Single by Ayumi Hamasaki

from the album Rock 'n' Roll Circus
- Released: August 12, 2009
- Recorded: 2009
- Genre: J-pop, pop rock
- Label: Avex Trax
- Songwriters: Ayumi Hamasaki (lyrics) Hana Nishimura (music)
- Producer: Max Matsuura

Ayumi Hamasaki singles chronology
| "Rule/Sparkle" (2009) | "Sunrise/Sunset (Love Is All)" (2009) | "You Were.../Ballad" (2009) |

Official Music Video
- "Sunrise (Love Is All)" on YouTube

Official Music Video
- "Sunset (Love Is All)" on YouTube

= Sunrise/Sunset (Love Is All) =

"Sunrise/Sunset (Love Is All)" (stylised as Sunrise/Sunset ～LOVE is ALL～) is Japanese singer Ayumi Hamasaki's forty-sixth (forty-seventh overall) single, released on August 12, 2009. The song "Sunrise: Love is All" is used as the theme song to the 2009 Japanese drama show, Dandy Daddy? In addition, the song "Sunset: Love is All" was used in advertisements for the Panasonic Lumix FX-60 digital camera. The single debuted at #1 on Oricon weekly charts and became her 44th Top 10 single, making her the first artist to have 44 Top 10 singles in Oricon history.
The single became Hamasaki's 21st consecutive single to debut at number-one position since her 2002 single "Free & Easy" on the Oricon weekly charts, making her the first solo artist and the first female artist to have 21 consecutive singles to debut at number-one position. It is also her 33rd number-one single on the Oricon weekly charts.

==Music video==

The music videos for Sunrise and Sunset were filmed on a sightseeing tower at the bay of Chiba prefecture, Kantō. This tower, the Futtsu-Misaki, is a 100-year commemoration structure for the end of Meiji period (1868).
Members of TeamAyu (Hamasaki's official fan club) were able to apply to be part of the audience for the PVs. Almost 1000 people applied for participation, and about 300 of those were selected.

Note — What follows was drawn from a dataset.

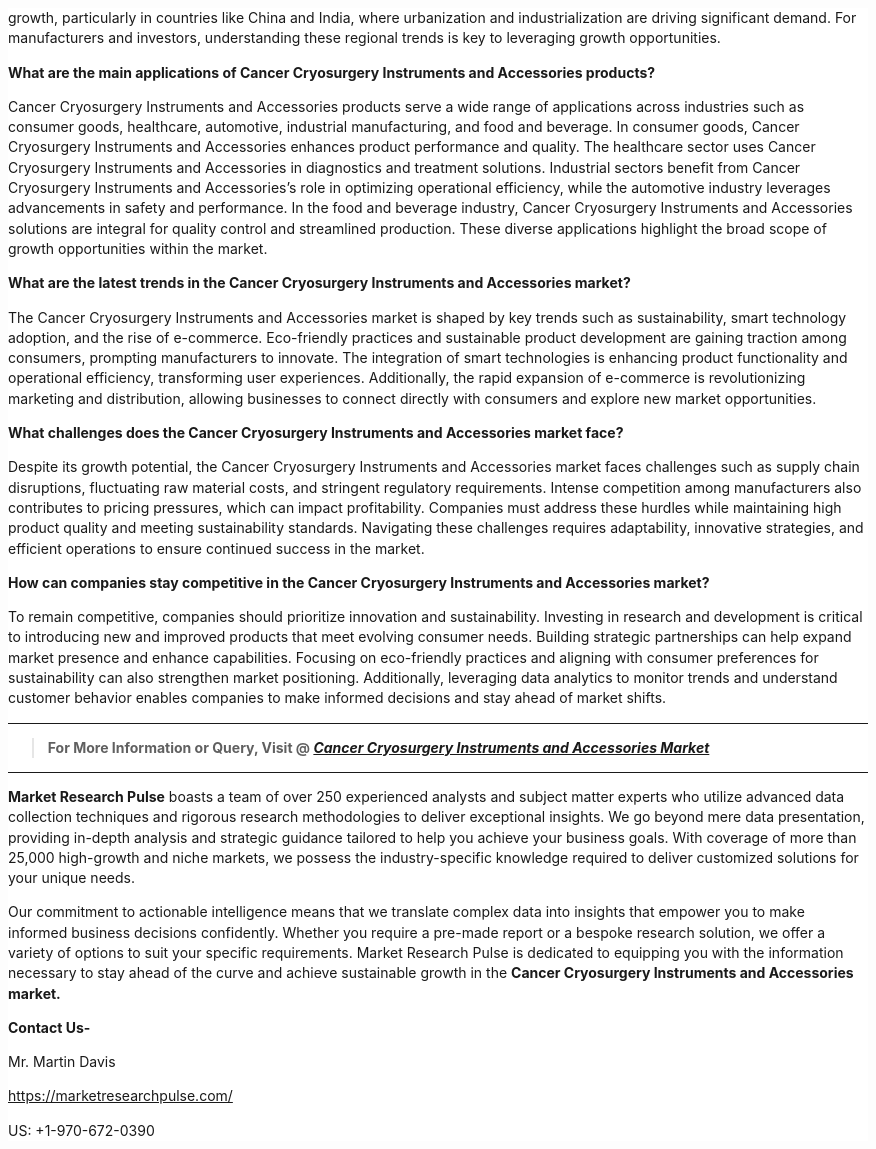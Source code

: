 growth, particularly in countries like China and India, where urbanization and industrialization are driving significant demand. For manufacturers and investors, understanding these regional trends is key to leveraging growth opportunities.</p><p><strong>What are the main applications of Cancer Cryosurgery Instruments and Accessories products?</strong></p><p>Cancer Cryosurgery Instruments and Accessories products serve a wide range of applications across industries such as consumer goods, healthcare, automotive, industrial manufacturing, and food and beverage. In consumer goods, Cancer Cryosurgery Instruments and Accessories enhances product performance and quality. The healthcare sector uses Cancer Cryosurgery Instruments and Accessories in diagnostics and treatment solutions. Industrial sectors benefit from Cancer Cryosurgery Instruments and Accessories&rsquo;s role in optimizing operational efficiency, while the automotive industry leverages advancements in safety and performance. In the food and beverage industry, Cancer Cryosurgery Instruments and Accessories solutions are integral for quality control and streamlined production. These diverse applications highlight the broad scope of growth opportunities within the market.</p><p><strong>What are the latest trends in the Cancer Cryosurgery Instruments and Accessories market?</strong></p><p>The Cancer Cryosurgery Instruments and Accessories market is shaped by key trends such as sustainability, smart technology adoption, and the rise of e-commerce. Eco-friendly practices and sustainable product development are gaining traction among consumers, prompting manufacturers to innovate. The integration of smart technologies is enhancing product functionality and operational efficiency, transforming user experiences. Additionally, the rapid expansion of e-commerce is revolutionizing marketing and distribution, allowing businesses to connect directly with consumers and explore new market opportunities.</p><p><strong>What challenges does the Cancer Cryosurgery Instruments and Accessories market face?</strong></p><p>Despite its growth potential, the Cancer Cryosurgery Instruments and Accessories market faces challenges such as supply chain disruptions, fluctuating raw material costs, and stringent regulatory requirements. Intense competition among manufacturers also contributes to pricing pressures, which can impact profitability. Companies must address these hurdles while maintaining high product quality and meeting sustainability standards. Navigating these challenges requires adaptability, innovative strategies, and efficient operations to ensure continued success in the market.</p><p><strong>How can companies stay competitive in the Cancer Cryosurgery Instruments and Accessories market?</strong></p><p>To remain competitive, companies should prioritize innovation and sustainability. Investing in research and development is critical to introducing new and improved products that meet evolving consumer needs. Building strategic partnerships can help expand market presence and enhance capabilities. Focusing on eco-friendly practices and aligning with consumer preferences for sustainability can also strengthen market positioning. Additionally, leveraging data analytics to monitor trends and understand customer behavior enables companies to make informed decisions and stay ahead of market shifts.</p><hr /><blockquote><p><strong>For More Information or Query, Visit @&nbsp;<em><a href="https://marketresearchpulse.com/report/114920/cancer-cryosurgery-instruments-and-accessories-market?utm_source=Linkedin&utm_medium=0114">Cancer Cryosurgery Instruments and Accessories Market</a></em></strong></p></blockquote><hr /><p><strong>Market Research Pulse</strong> boasts a team of over 250 experienced analysts and subject matter experts who utilize advanced data collection techniques and rigorous research methodologies to deliver exceptional insights. We go beyond mere data presentation, providing in-depth analysis and strategic guidance tailored to help you achieve your business goals. With coverage of more than 25,000 high-growth and niche markets, we possess the industry-specific knowledge required to deliver customized solutions for your unique needs.</p><p>Our commitment to actionable intelligence means that we translate complex data into insights that empower you to make informed business decisions confidently. Whether you require a pre-made report or a bespoke research solution, we offer a variety of options to suit your specific requirements. Market Research Pulse is dedicated to equipping you with the information necessary to stay ahead of the curve and achieve sustainable growth in the <strong>Cancer Cryosurgery Instruments and Accessories market.</strong></p><p><strong>Contact Us-</strong></p><p>Mr. Martin Davis</p><p>https://marketresearchpulse.com/</p><p>US: +1-970-672-0390</p>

- The choreographers for the PVs were Ayumi Hamasaki's dancers Zin for Sunrise and Maro for Sunset. The PVs feature all of Ayumi's dancers and 300 fans.

In the first video, Sunrise, Ayumi is hopping around and laughing; the fans are waving towels; and the male dancers are shouting, dancing, and animating the fans. The entire video shows Ayumi's performance.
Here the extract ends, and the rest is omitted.